GIVEN ENTRIES Start Marker

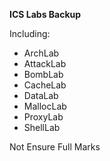 **ICS Labs Backup**

Including:
- ArchLab
- AttackLab
- BombLab
- CacheLab
- DataLab
- MallocLab
- ProxyLab
- ShellLab

Not Ensure Full Marks
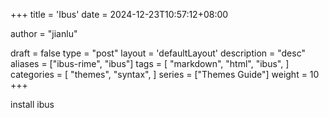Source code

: +++
title = 'Ibus'
date = 2024-12-23T10:57:12+08:00

author = "jianlu"

draft = false
type = "post"
layout = 'defaultLayout'
description = "desc"
aliases = ["ibus-rime", "ibus"]
tags = [
"markdown",
"html",
"ibus",
]
categories = [
"themes",
"syntax",
]
series = ["Themes Guide"]
weight = 10
+++



install ibus 
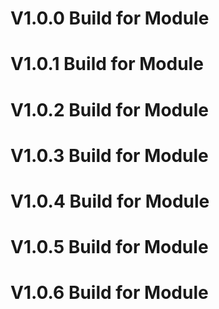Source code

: # V1.0.0 Build for Module


# V1.0.1 Build for Module


# V1.0.2 Build for Module


# V1.0.3 Build for Module


# V1.0.4 Build for Module


# V1.0.5 Build for Module


# V1.0.6 Build for Module

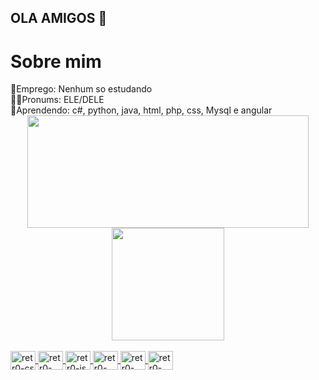 ## OLA AMIGOS 👋
<h1>Sobre mim<br></h1> 
💼Emprego: Nenhum so estudando<br>
🏳️‍🌈Pronums: ELE/DELE<br>
🏫Aprendendo: c#, python, java, html, php, css, Mysql e angular<br>

<div align="center">
  <a href="https://github.com/retr0lbb">
  <img height="180em" width="450em" src="https://github-readme-stats.vercel.app/api?username=retr0lbb&show_icons=true&theme=tokyonight&include_all_commits=true&count_private=true"/>
  <img height="180em" idth="450em" src="https://github-readme-stats.vercel.app/api/top-langs/?username=retr0lbb&layout=compact&langs_count=7&theme=tokyonight"/>
</div>
<div style="display: inline_block"><br>
  <img align="center" alt="retr0-cs" height="30" width="40" src="https://cdn.jsdelivr.net/gh/devicons/devicon/icons/csharp/csharp-original.svg">
  <img align="center" alt="retr0-htlm" height="30" width="40" src="https://cdn.jsdelivr.net/gh/devicons/devicon/icons/html5/html5-original.svg">
  <img align="center" alt="retr0-js" height="30" width="40" src="https://cdn.jsdelivr.net/gh/devicons/devicon/icons/javascript/javascript-plain.svg">
  <img align="center" alt="retr0-css" height="30" width="40" src="https://cdn.jsdelivr.net/gh/devicons/devicon/icons/css3/css3-original.svg">
  <img align="center" alt="retr0-py" height="30" width="40" src="https://cdn.jsdelivr.net/gh/devicons/devicon/icons/python/python-original.svg">
    <img align="center" alt="retr0-unity" height="30" width="40" src="https://cdn.jsdelivr.net/gh/devicons/devicon/icons/unity/unity-original.svg">
</div>
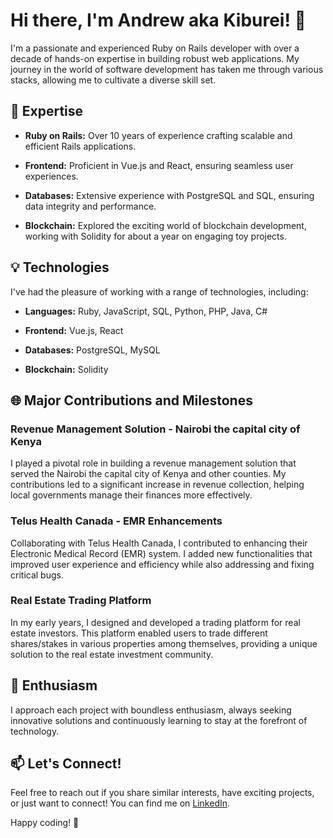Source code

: # Hi there, I'm Andrew aka Kiburei! 👋

I'm a passionate and experienced Ruby on Rails developer with over a decade of hands-on expertise in building robust web applications. My journey in the world of software development has taken me through various stacks, allowing me to cultivate a diverse skill set.

## 🚀 Expertise

- **Ruby on Rails:** Over 10 years of experience crafting scalable and efficient Rails applications.

- **Frontend:** Proficient in Vue.js and React, ensuring seamless user experiences.

- **Databases:** Extensive experience with PostgreSQL and SQL, ensuring data integrity and performance.

- **Blockchain:** Explored the exciting world of blockchain development, working with Solidity for about a year on engaging toy projects.

## 💡 Technologies

I've had the pleasure of working with a range of technologies, including:

- **Languages:** Ruby, JavaScript, SQL, Python, PHP, Java, C#

- **Frontend:** Vue.js, React

- **Databases:** PostgreSQL, MySQL

- **Blockchain:** Solidity

## 🌐 Major Contributions and Milestones

### Revenue Management Solution - Nairobi the capital city of Kenya

I played a pivotal role in building a revenue management solution that served the Nairobi the capital city of Kenya and other counties. My contributions led to a significant increase in revenue collection, helping local governments manage their finances more effectively.

### Telus Health Canada - EMR Enhancements

Collaborating with Telus Health Canada, I contributed to enhancing their Electronic Medical Record (EMR) system. I added new functionalities that improved user experience and efficiency while also addressing and fixing critical bugs.

### Real Estate Trading Platform

In my early years, I designed and developed a trading platform for real estate investors. This platform enabled users to trade different shares/stakes in various properties among themselves, providing a unique solution to the real estate investment community.

## 🌟 Enthusiasm

I approach each project with boundless enthusiasm, always seeking innovative solutions and continuously learning to stay at the forefront of technology.

## 📫 Let's Connect!

Feel free to reach out if you share similar interests, have exciting projects, or just want to connect! You can find me on [LinkedIn](https://www.linkedin.com/in/kiburei/).

Happy coding! 🚀
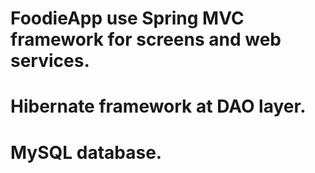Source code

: # FoodieApp use Spring MVC framework for screens and web services.
# Hibernate framework at DAO layer.
# MySQL database.
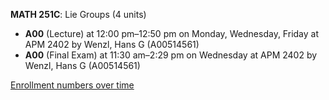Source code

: **MATH 251C**: Lie Groups (4 units)

- **A00** (Lecture) at 12:00 pm–12:50 pm on Monday, Wednesday, Friday at APM 2402 by Wenzl, Hans G (A00514561)
- **A00** (Final Exam) at 11:30 am–2:29 pm on Wednesday at APM 2402 by Wenzl, Hans G (A00514561)

[Enrollment numbers over time](./MATH251C.tsv)
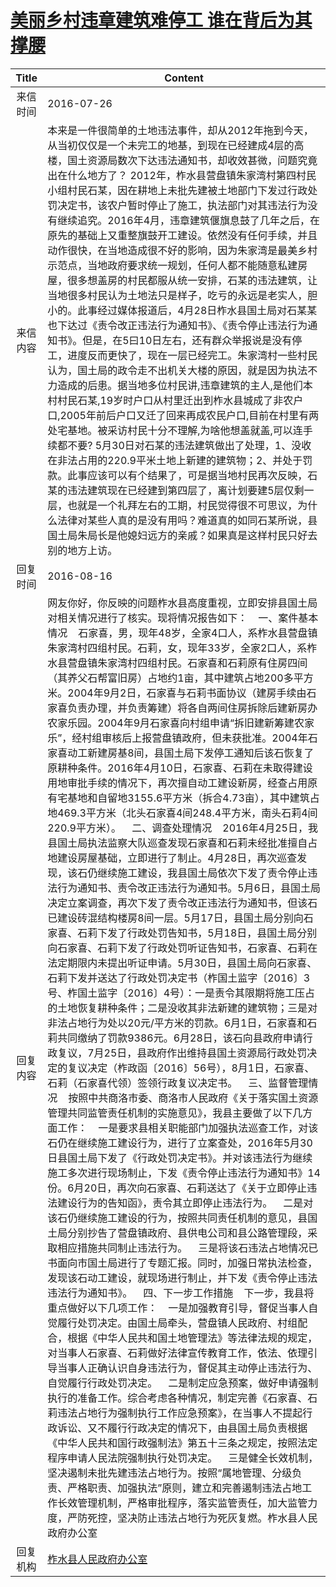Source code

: # [美丽乡村违章建筑难停工 谁在背后为其撑腰](http://www.shangluo.gov.cn/zmhd/ldxxxx.jsp?urltype=leadermail.LeaderMailContentUrl&wbtreeid=1112&leadermailid=3741)

| Title |                                                                                                                                                                                                                                                                                                                                                                                                                                                                                                                                                                                                                                                                                                                                                                                                                                                                                                              Content                                                                                                                                                                                                                                                                                                                                                                                                                                                                                                                                                                                                                                                                                                                                                                                                                                                                                                               |
|:-----:|------------------------------------------------------------------------------------------------------------------------------------------------------------------------------------------------------------------------------------------------------------------------------------------------------------------------------------------------------------------------------------------------------------------------------------------------------------------------------------------------------------------------------------------------------------------------------------------------------------------------------------------------------------------------------------------------------------------------------------------------------------------------------------------------------------------------------------------------------------------------------------------------------------------------------------------------------------------------------------------------------------------------------------------------------------------------------------------------------------------------------------------------------------------------------------------------------------------------------------------------------------------------------------------------------------------------------------------------------------------------------------------------------------------------------------------------------------------------------------------------------------------------------------------------------------------------------------------------------------------------------------------------------------------------------------------------------------------------------------------------------------------------------------------------------------------------------------|
| 来信时间  | 2016-07-26                                                                                                                                                                                                                                                                                                                                                                                                                                                                                                                                                                                                                                                                                                                                                                                                                                                                                                                                                                                                                                                                                                                                                                                                                                                                                                                                                                                                                                                                                                                                                                                                                                                                                                                                                                                                                         |
| 来信内容  | 本来是一件很简单的土地违法事件，却从2012年拖到今天，从当初仅仅是一个未完工的地基，到现在已经建成4层的高楼，国土资源局数次下达违法通知书，却收效甚微，问题究竟出在什么地方了？ 2012年，柞水县营盘镇朱家湾村第四村民小组村民石某，因在耕地上未批先建被土地部门下发过行政处罚决定书，该农户暂时停止了施工，执法部门对其违法行为没有继续追究。2016年4月，违章建筑偃旗息鼓了几年之后，在原先的基础上又重整旗鼓开工建设。依然没有任何手续，并且动作很快，在当地造成很不好的影响，因为朱家湾是最美乡村示范点，当地政府要求统一规划，任何人都不能随意私建房屋，很多想盖房的村民都服从统一安排，石某的违法建筑，让当地很多村民认为土地法只是样子，吃亏的永远是老实人，胆小的。此事经过媒体报道后，4月28日柞水县国土局对石某某也下达过《责令改正违法行为通知书》、《责令停止违法行为通知书》。但是，在5曰10日左右，还有群众举报说是没有停工，进度反而更快了，现在一层已经完工。朱家湾村一些村民认为，国土局的政令走不出机关大楼的原因，就是因为执法不力造成的后患。据当地多位村民讲,违章建筑的主人,是他们本村村民石某,19岁时户口从村里迁出到柞水县城成了非农户口,2005年前后户口又迁了回来再成农民户口,目前在村里有两处宅基地。被采访村民十分不理解,为啥他想盖就盖,可以连手续都不要? 5月30日对石某的违法建筑做出了处理，1、没收在非法占用的220.9平米土地上新建的建筑物；2、并处于罚款。此事应该可以有个结果了，可是据当地村民再次反映，石某的违法建筑现在已经建到第四层了，离计划要建5层仅剩一层，也就是一个礼拜左右的工期，村民觉得很不可思议，为什么法律对某些人真的是没有用吗？难道真的如同石某所说，县国土局朱局长是他媳妇远方的亲戚？如果真是这样村民只好去别的地方上访。                                                                                                                                                                                                                                                                                                                                                                                                                                                                                                                                                                                                                                                                                                                                                                                                                                                                                                                                                                                                                          |
| 回复时间  | 2016-08-16                                                                                                                                                                                                                                                                                                                                                                                                                                                                                                                                                                                                                                                                                                                                                                                                                                                                                                                                                                                                                                                                                                                                                                                                                                                                                                                                                                                                                                                                                                                                                                                                                                                                                                                                                                                                                         |
| 回复内容  | 网友你好，你反映的问题柞水县高度重视，立即安排县国土局对相关情况进行了核实。现将情况报告如下：    一、案件基本情况    石家喜，男，现年48岁，全家4口人，系柞水县营盘镇朱家湾村四组村民。石莉，女，现年33岁，全家2口人，系柞水县营盘镇朱家湾村四组村民。石家喜和石莉原有住房四间（其养父石帮富旧房）占地约1亩，其中建筑占地200多平方米。2004年9月2日，石家喜与石莉书面协议（建房手续由石家喜负责办理，并负责筹建）将各自两间住房拆除后建新房办农家乐园。2004年9月石家喜向村组申请“拆旧建新筹建农家乐”，经村组审核后上报营盘镇政府，但未获批准。2004年石家喜动工新建房基8间，县国土局下发停工通知后该石恢复了原耕种条件。2016年4月10日，石家喜、石莉在未取得建设用地审批手续的情况下，再次擅自动工建设新房，经查占用原有宅基地和自留地3155.6平方米（拆合4.73亩），其中建筑占地469.3平方米（北头石家喜4间248.4平方米，南头石莉4间220.9平方米）。    二、调查处理情况    2016年4月25日，我县国土局执法监察大队巡查发现石家喜和石莉未经批准擅自占地建设房屋基础，立即进行了制止。4月28日，再次巡查发现，该石仍继续施工建设，我县国土局依次下发了责令停止违法行为通知书、责令改正违法行为通知书。5月6日，县国土局决定立案调查，再次下发了责令改正违法行为通知书，但该石已建设砖混结构楼房8间一层。5月17日，县国土局分别向石家喜、石莉下发了行政处罚告知书，5月18日，县国土局分别向石家喜、石莉下发了行政处罚听证告知书，石家喜、石莉在法定期限内未提出听证申请。5月30日，县国土局向石家喜、石莉下发并送达了行政处罚决定书（柞国土监字〔2016〕3号、柞国土监字〔2016〕4号）：一是责令其限期将施工压占的土地恢复耕种条件；二是没收其非法新建的建筑物；三是对非法占地行为处以20元/平方米的罚款。6月1日，石家喜和石莉共同缴纳了罚款9386元。6月28日，该石向县政府申请行政复议，7月25日，县政府作出维持县国土资源局行政处罚决定的复议决定（柞政函〔2016〕56号），8月1日，石家喜、石莉（石家喜代领）签领行政复议决定书。    三、监督管理情况    按照中共商洛市委、商洛市人民政府《关于落实国土资源管理共同监管责任机制的实施意见》，我县主要做了以下几方面工作：    一是要求县相关职能部门加强执法巡查工作，对该石仍在继续施工建设行为，进行了立案查处，2016年5月30日县国土局下发了《行政处罚决定书》。并对该违法行为继续施工多次进行现场制止，下发《责令停止违法行为通知书》14份。6月20日，再次向石家喜、石莉送达了《关于立即停止违法建设行为的告知函》，责令其立即停止违法行为。    二是对该石仍继续施工建设的行为，按照共同责任机制的意见，县国土局分别抄告了营盘镇政府、县供电公司和县公路管理段，采取相应措施共同制止违法行为。    三是将该石违法占地情况已书面向市国土局进行了专题汇报。同时，加强日常执法检查，发现该石动工建设，就现场进行制止，并下发《责令停止违法违法行为通知书》。    四、下一步工作措施    下一步，我县将重点做好以下几项工作：    一是加强教育引导，督促当事人自觉履行处罚决定。由国土局牵头，营盘镇人民政府、村组配合，根据《中华人民共和国土地管理法》等法律法规的规定，对当事人石家喜、石莉做好法律宣传教育工作，依法、依理引导当事人正确认识自身违法行为，督促其主动停止违法行为、自觉履行行政处罚决定。    二是制定应急预案，做好申请强制执行的准备工作。综合考虑各种情况，制定完善《石家喜、石莉违法占地行为强制执行工作应急预案》，在当事人不提起行政诉讼、又不履行行政决定的情况下，由县国土局负责根据《中华人民共和国行政强制法》第五十三条之规定，按照法定程序申请人民法院强制执行处罚决定。    三是健全长效机制，坚决遏制未批先建违法占地行为。按照“属地管理、分级负责、严格职责、加强执法”原则，建立和完善遏制违法占地工作长效管理机制，严格审批程序，落实监管责任，加大监管力度，严防死控，坚决防止违法占地行为死灰复燃。柞水县人民政府办公室 |
| 回复机构  | [柞水县人民政府办公室](../../category/agencies/柞水县人民政府办公室.md)                                                                                                                                                                                                                                                                                                                                                                                                                                                                                                                                                                                                                                                                                                                                                                                                                                                                                                                                                                                                                                                                                                                                                                                                                                                                                                                                                                                                                                                                                                                                                                                                                                                                                                                                                                                |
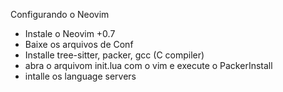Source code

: Configurando o Neovim

- Instale o Neovim +0.7
- Baixe os arquivos de Conf
- Installe tree-sitter, packer, gcc (C compiler)
- abra o arquivom init.lua com o vim e execute o PackerInstall
- intalle os language servers

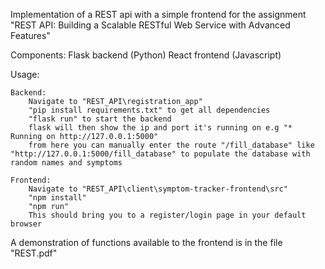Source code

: Implementation of a REST api with a simple frontend for the assignment "REST API:  Building a Scalable RESTful Web Service with Advanced Features"

Components:
    Flask backend (Python)
    React frontend (Javascript)

Usage:

    Backend:
        Navigate to "REST_API\registration_app"
        "pip install requirements.txt" to get all dependencies
        "flask run" to start the backend
        flask will then show the ip and port it's running on e.g "* Running on http://127.0.0.1:5000"
        from here you can manually enter the route "/fill_database" like "http://127.0.0.1:5000/fill_database" to populate the database with random names and symptoms

    Frontend:
        Navigate to "REST_API\client\symptom-tracker-frontend\src"
        "npm install"
        "npm run"
        This should bring you to a register/login page in your default browser

A demonstration of functions available to the frontend is in the file "REST.pdf"

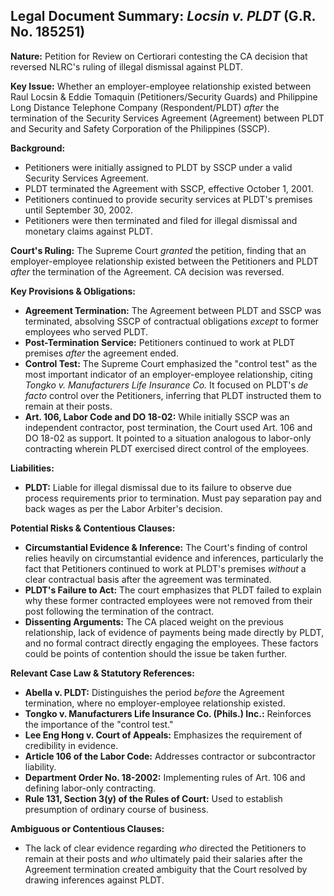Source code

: ## Legal Document Summary: *Locsin v. PLDT* (G.R. No. 185251)

**Nature:** Petition for Review on Certiorari contesting the CA decision that reversed NLRC's ruling of illegal dismissal against PLDT.

**Key Issue:** Whether an employer-employee relationship existed between Raul Locsin & Eddie Tomaquin (Petitioners/Security Guards) and Philippine Long Distance Telephone Company (Respondent/PLDT) *after* the termination of the Security Services Agreement (Agreement) between PLDT and Security and Safety Corporation of the Philippines (SSCP).

**Background:**

*   Petitioners were initially assigned to PLDT by SSCP under a valid Security Services Agreement.
*   PLDT terminated the Agreement with SSCP, effective October 1, 2001.
*   Petitioners continued to provide security services at PLDT's premises until September 30, 2002.
*   Petitioners were then terminated and filed for illegal dismissal and monetary claims against PLDT.

**Court's Ruling:** The Supreme Court *granted* the petition, finding that an employer-employee relationship existed between the Petitioners and PLDT *after* the termination of the Agreement. CA decision was reversed.

**Key Provisions & Obligations:**

*   **Agreement Termination:** The Agreement between PLDT and SSCP was terminated, absolving SSCP of contractual obligations *except* to former employees who served PLDT.
*   **Post-Termination Service:** Petitioners continued to work at PLDT premises *after* the agreement ended.
*   **Control Test:** The Supreme Court emphasized the "control test" as the most important indicator of an employer-employee relationship, citing *Tongko v. Manufacturers Life Insurance Co.* It focused on PLDT's *de facto* control over the Petitioners, inferring that PLDT instructed them to remain at their posts.
*   **Art. 106, Labor Code and DO 18-02:** While initially SSCP was an independent contractor, post termination, the Court used Art. 106 and DO 18-02 as support. It pointed to a situation analogous to labor-only contracting wherein PLDT exercised direct control of the employees.

**Liabilities:**

*   **PLDT:** Liable for illegal dismissal due to its failure to observe due process requirements prior to termination.  Must pay separation pay and back wages as per the Labor Arbiter's decision.

**Potential Risks & Contentious Clauses:**

*   **Circumstantial Evidence & Inference:** The Court's finding of control relies heavily on circumstantial evidence and inferences, particularly the fact that Petitioners continued to work at PLDT's premises *without* a clear contractual basis after the agreement was terminated.
*   **PLDT's Failure to Act:** The court emphasizes that PLDT failed to explain why these former contracted employees were not removed from their post following the termination of the contract.
*   **Dissenting Arguments:** The CA placed weight on the previous relationship, lack of evidence of payments being made directly by PLDT, and no formal contract directly engaging the employees. These factors could be points of contention should the issue be taken further.

**Relevant Case Law & Statutory References:**

*   **Abella v. PLDT:** Distinguishes the period *before* the Agreement termination, where no employer-employee relationship existed.
*   **Tongko v. Manufacturers Life Insurance Co. (Phils.) Inc.:** Reinforces the importance of the "control test."
*   **Lee Eng Hong v. Court of Appeals:** Emphasizes the requirement of credibility in evidence.
*   **Article 106 of the Labor Code:** Addresses contractor or subcontractor liability.
*   **Department Order No. 18-2002:** Implementing rules of Art. 106 and defining labor-only contracting.
*   **Rule 131, Section 3(y) of the Rules of Court:** Used to establish presumption of ordinary course of business.

**Ambiguous or Contentious Clauses:**

*   The lack of clear evidence regarding *who* directed the Petitioners to remain at their posts and *who* ultimately paid their salaries after the Agreement termination created ambiguity that the Court resolved by drawing inferences against PLDT.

GIVEN ENTRIES End Marker

REQUIREMENT =>
Copy out all lines of the material containing the word "original".

ANSWER SPACE =>
  <img align="center" alt="retr0-cs" height="30" width="40" src="https://cdn.jsdelivr.net/gh/devicons/devicon/icons/csharp/csharp-original.svg">
  <img align="center" alt="retr0-htlm" height="30" width="40" src="https://cdn.jsdelivr.net/gh/devicons/devicon/icons/html5/html5-original.svg">
  <img align="center" alt="retr0-css" height="30" width="40" src="https://cdn.jsdelivr.net/gh/devicons/devicon/icons/css3/css3-original.svg">
  <img align="center" alt="retr0-py" height="30" width="40" src="https://cdn.jsdelivr.net/gh/devicons/devicon/icons/python/python-original.svg">
    <img align="center" alt="retr0-unity" height="30" width="40" src="https://cdn.jsdelivr.net/gh/devicons/devicon/icons/unity/unity-original.svg">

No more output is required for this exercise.